Coronavirus pandemic: Amid COVID-19 threat, Achanta Sharath Kamal focuses on job at hand by winning first title in 10 years
As the news of sporting events getting suspended or postponed around the world started trickling in, Sharath was in Muscat for the ITTF Challenge Plus event
New Delhi: India's most decorated table tennis player Sharath Kamal won his first international title in 10 years on Sunday but midway into the competition, the 37-year-old was forced to wonder if he made the mistake of his life by travelling to Oman amid the COVID-19 pandemic.
As the news of sporting events getting suspended or postponed around the world started trickling in, Sharath was in Muscat for the ITTF Challenge Plus event.
The Polish Open happening around the same time was suspended and the world body announced the suspension of all activities until the end of April.
In these extraordinary times, confusion and chaos in the minds of the players were bound to follow. Sharath was in Muscat with other Indian players including singles number three Harmeet Desai.
"When I heard about the Polish Open being suspended, I thought I made a big, big mistake by coming here," Sharath, who was relieved to be back to his wife and kids in Chennai in the wee hours of Monday, told PTI.
As a precautionary measure, he has decided to self-quarantine himself at home though the screening at the Chennai Airport showed his body temperature was normal.
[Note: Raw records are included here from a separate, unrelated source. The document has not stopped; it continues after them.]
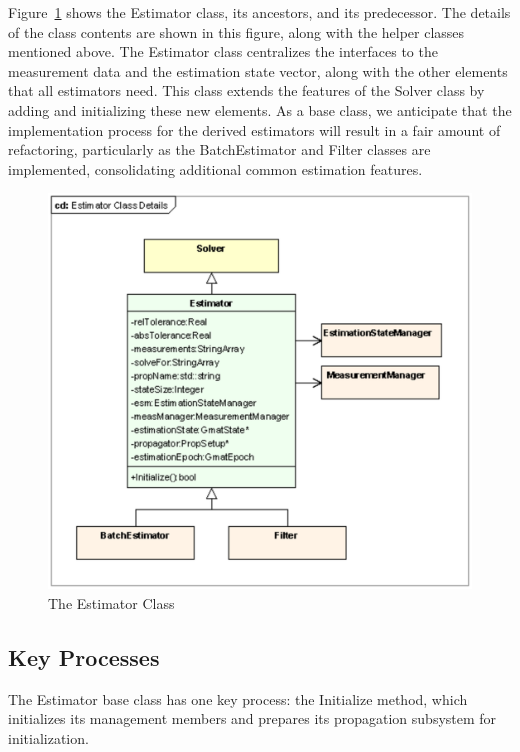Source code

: Figure~\ref{fig:EstimatorClassDetails} shows the Estimator class, its ancestors, and its predecessor. The details of the class contents are shown in this figure, along with the helper classes mentioned above.  The Estimator class centralizes the interfaces to the measurement data and the estimation state vector, along with the other elements that all estimators need.  This class extends the features of the Solver class by adding and initializing these new elements.  As a base class, we anticipate that the implementation process for the derived estimators will result in a fair amount of refactoring, particularly as the BatchEstimator and Filter classes are implemented, consolidating additional common estimation features.

\begin{figure}[htbp]
\begin{center}
\includegraphics[scale=0.6]{Images/EstimatorClassDetails.eps}
\caption{\label{fig:EstimatorClassDetails}The Estimator Class}
\end{center}
\end{figure}

\subsection{Key Processes}

The Estimator base class has one key process: the Initialize method, which  initializes its management members and prepares its propagation subsystem for initialization.

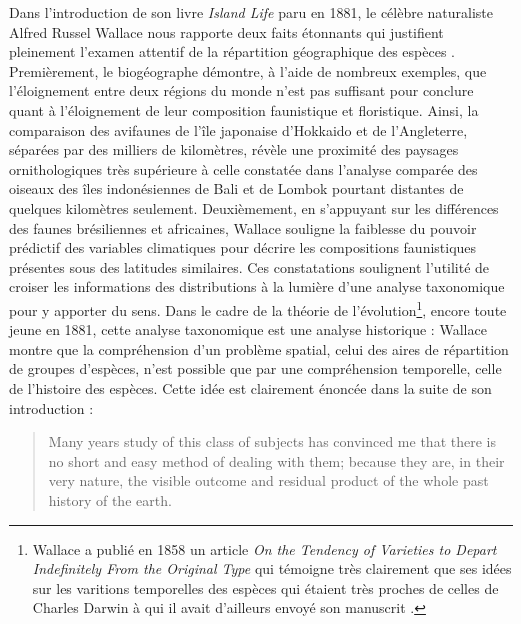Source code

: Dans l'introduction de son livre \emph{Island Life} paru en 1881, le
célèbre naturaliste Alfred Russel Wallace nous rapporte deux faits
étonnants qui justifient pleinement l'examen attentif de la répartition
géographique des espèces \citep{wallace1881island}. Premièrement, le
biogéographe démontre, à l'aide de nombreux exemples, que l'éloignement
entre deux régions du monde n'est pas suffisant pour conclure quant à
l'éloignement de leur composition faunistique et floristique. Ainsi, la
comparaison des avifaunes de l'île japonaise d'Hokkaido et de
l'Angleterre, séparées par des milliers de kilomètres, révèle une
proximité des paysages ornithologiques très supérieure à celle constatée
dans l'analyse comparée des oiseaux des îles indonésiennes de Bali et de
Lombok pourtant distantes de quelques kilomètres seulement.
Deuxièmement, en s'appuyant sur les différences des faunes brésiliennes
et africaines, Wallace souligne la faiblesse du pouvoir prédictif des
variables climatiques pour décrire les compositions faunistiques
présentes sous des latitudes similaires. Ces constatations soulignent
l'utilité de croiser les informations des distributions à la lumière
d'une analyse taxonomique pour y apporter du sens. Dans le cadre de la
théorie de l'évolution\footnote{Wallace a publié en 1858 un article
  \emph{On the Tendency of Varieties to Depart Indefinitely From the
  Original Type} qui témoigne très clairement que ses idées sur les
  varitions temporelles des espèces qui étaient très proches de celles
  de Charles Darwin à qui il avait d'ailleurs envoyé son manuscrit
  \citep{Wallace1858}.}, encore toute jeune en 1881, cette analyse
taxonomique est une analyse historique : Wallace montre que la
compréhension d'un problème spatial, celui des aires de répartition de
groupes d'espèces, n'est possible que par une compréhension temporelle,
celle de l'histoire des espèces. Cette idée est clairement énoncée dans
la suite de son introduction :

\begin{quote}
Many years study of this class of subjects has convinced me that there
is no short and easy method of dealing with them; because they are, in
their very nature, the visible outcome and residual product of the whole
past history of the earth.
\end{quote}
"In times like these, you obviously think about your family and they are worried about you. But when it was confirmed that the tournament would go on, I had to focus on the job," said the world number 38, who beat Portugal's Marcos Freitas in the final, an opponent ranked 12 places higher than him.
The Indian, whose previous title came in Egypt in 2010, battled past Freitas 4-2 with the final game stretching to 17-15. It was his first win over his Portuguese opponent on the ITTF tour, having lost to him in German Bundesliga way back in 2010.
Sharath was pushed to the limit in the semifinals also before pipping Russia's Kirill Skachkov in a seven-game contest.
"This tournament was my build-up to the Olympics qualifiers but now that everything is suspended, I don't know how to feel. I won a tournament after a long time, my game is coming along nicely but there are no tournaments at least for the next one and a half months.
"Having said that, it is satisfying to come home with a title. Both final and semifinal were tough. Whenever I train with Freitas, I am losing most of the points but in the match, I was able to outguess him."
"He knew that forehand is my biggest weapon, so, he focussed on my backhand which worked beautifully last night. I had to go for my shots and they came off," he added.